Drukqs is a great album btw, if you're at all interested in music you should give it a listen. It's got everything from tender prepared piano pieces to his signature drill and bass. Syro from 2014 is also an amazing album.

3 comments

He's got a catalogue of bangers I've always loved, but Selected Ambient Works Volume 2 was so unique when it was released it really took me by surprise. It was hypnotic, sometimes eerie, other times introspective and beautiful.

If you're to believe the account Richard James gave, he claims to have used sleep deprivation and lucid dreaming to compose the album. I used to listen to the entire thing beginning to end on headphones, and I believe it!

https://pitchfork.com/reviews/albums/aphex-twin-selected-amb...

SAW2 is maybe one of the most important collections of ambient electronic music ever made. It's an astonishing exploration of the genre.

I've thought it to be compared in some ways to Bach's "The Art of Fugue" which pushed its own genre so hard that its often considered to be pinnacle work on Fugues and sort of forced later musicians to move along to newer forms.

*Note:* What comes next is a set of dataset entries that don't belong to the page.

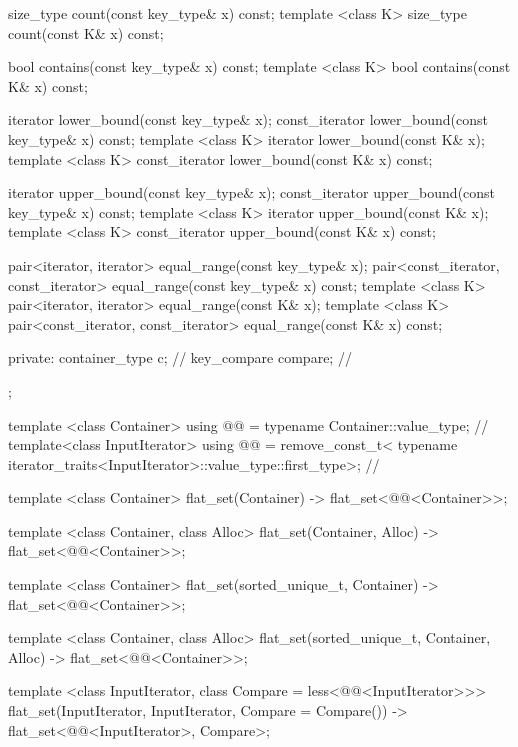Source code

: \begin{codeblock}
\begin{codeblock}
\begin{codeblock}
\begin{addedblock}
\begin{codeblock}
{{    size_type count(const key_type& x) const;
    template <class K> size_type count(const K& x) const;

    bool contains(const key_type& x) const;
    template <class K> bool contains(const K& x) const;

    iterator lower_bound(const key_type& x);
    const_iterator lower_bound(const key_type& x) const;
    template <class K> iterator lower_bound(const K& x);
    template <class K> const_iterator lower_bound(const K& x) const;

    iterator upper_bound(const key_type& x);
    const_iterator upper_bound(const key_type& x) const;
    template <class K> iterator upper_bound(const K& x);
    template <class K> const_iterator upper_bound(const K& x) const;

    pair<iterator, iterator> equal_range(const key_type& x);
    pair<const_iterator, const_iterator> equal_range(const key_type& x) const;
    template <class K>
      pair<iterator, iterator> equal_range(const K& x);
    template <class K>
      pair<const_iterator, const_iterator> equal_range(const K& x) const;

  private:
      container_type c;    // \expos
      key_compare compare; // \expos
  };

  template <class Container>
    using @@ = typename Container::value_type; // \expos
  template<class InputIterator>
    using @@ = remove_const_t<
      typename iterator_traits<InputIterator>::value_type::first_type>;     // \expos

  template <class Container>
    flat_set(Container)
      -> flat_set<@@<Container>>;

  template <class Container, class Alloc>
    flat_set(Container, Alloc)
      -> flat_set<@@<Container>>;

  template <class Container>
    flat_set(sorted_unique_t, Container)
      -> flat_set<@@<Container>>;

  template <class Container, class Alloc>
    flat_set(sorted_unique_t, Container, Alloc)
      -> flat_set<@@<Container>>;

  template <class InputIterator, class Compare = less<@@<InputIterator>>>
    flat_set(InputIterator, InputIterator, Compare = Compare())
      -> flat_set<@@<InputIterator>, Compare>;

}
\end{codeblock}
\end{addedblock}
\end{codeblock}
\end{codeblock}
\end{codeblock}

While I personally prefer SAW85-92, I have to recognize the ways in which SAW2 pushes ambient and electronic music, even today, to areas that force it to be defined and to redefine itself. SAW85-92 sounds very much like a product of the time, but SAW2 sounds absolutely contemporary even today. It somewhat closed the book on Ambient electronica and then shoved that book firmly into the avantgarde. The individual pieces range from unsettling to mind-alteringly beautiful.

"...I Care Because You Do" just sort of continues the leap forward. "Start As You Mean to Go On" feels to me like plugging yourself into a power outlet in a hurricane. IMHO, RDJ is at his best when he combines a kind of odd, almost apathetic, idle but tuneful, framework to a song, then ignites it into a frenetic mind blending fire with absolutely bonkers rhythmic lines, or sometimes just leaves it to chill like with "Aberto Balsalm".

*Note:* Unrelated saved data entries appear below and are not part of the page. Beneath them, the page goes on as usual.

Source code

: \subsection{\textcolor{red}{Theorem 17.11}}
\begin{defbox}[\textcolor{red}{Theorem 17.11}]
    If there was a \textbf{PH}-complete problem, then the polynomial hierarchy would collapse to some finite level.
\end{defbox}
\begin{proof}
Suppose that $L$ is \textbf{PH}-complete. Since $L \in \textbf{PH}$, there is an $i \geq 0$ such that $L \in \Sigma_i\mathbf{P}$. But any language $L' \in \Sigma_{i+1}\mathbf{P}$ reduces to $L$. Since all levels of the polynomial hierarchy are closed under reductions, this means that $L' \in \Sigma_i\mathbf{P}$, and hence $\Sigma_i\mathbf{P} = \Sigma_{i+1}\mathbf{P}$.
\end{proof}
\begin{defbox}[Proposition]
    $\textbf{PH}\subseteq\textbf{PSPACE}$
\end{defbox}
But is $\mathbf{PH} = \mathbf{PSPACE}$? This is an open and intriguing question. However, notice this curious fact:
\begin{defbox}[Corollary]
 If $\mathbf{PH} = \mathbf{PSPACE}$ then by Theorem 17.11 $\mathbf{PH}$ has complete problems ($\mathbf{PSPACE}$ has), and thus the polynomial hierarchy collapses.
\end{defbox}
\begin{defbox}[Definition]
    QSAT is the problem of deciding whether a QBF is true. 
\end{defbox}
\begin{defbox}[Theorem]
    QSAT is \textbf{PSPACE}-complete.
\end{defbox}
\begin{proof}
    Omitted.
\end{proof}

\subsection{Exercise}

It's wild to think we're talking about music older than people who have graduated college and are considered almost mid-career in some fields. And yet he's still making mindblowing stuff https://youtu.be/e_Ue_P7vcRE

I've spent so much time listening to it, it really is beautiful.

Just noticed on Bleep that they're releasing a 30th anniversary expanded edition on the 4th of October: https://bleep.com/release/460396-aphex-twin-selected-ambient...

Nice! #19 (and #21) sound great and/but really nostalgic; remind me of Funki Porcini a bit.
Seconded - Drukqs is spectacular!

Random tidbit: around when the album came out I chucked it on my friend's CDJs (IIRC I skipped straight to Mt St Michael) - by chance the CDJs were set at some lower speed, maybe 50-75%

Highly recommend trying it out - being able to hear how much groove and complexity sits behind those super fast tracks is quite enlightening. We ended up listening to both discs of the album like that, just boggling the whole time

The track in question: https://m.youtube.com/watch?v=6kN4zRfnHm8

PS. Whilst YouTube has playback speed it's unlikely to give the same benefits - but if you've no other options it could be worth a shot

I love most of his work. Drukqs is his weakest (but still good!) album IMO - Avril 14th is a great track. His Analord series is also amazing and Rushup Edge under another alias - The Tuss.
Everyone is entitled to their own opinion but this take seems absolutely out of pocket to me. Drukqs is Rich’s most well-rounded, polished, and arguably revolutionary project. From a sound design and arrangement perspective it still sounds contemporary, more than 20 years on. It’s also the only one of his albums besides SAW 85-92 of which I like every track (and love most of them).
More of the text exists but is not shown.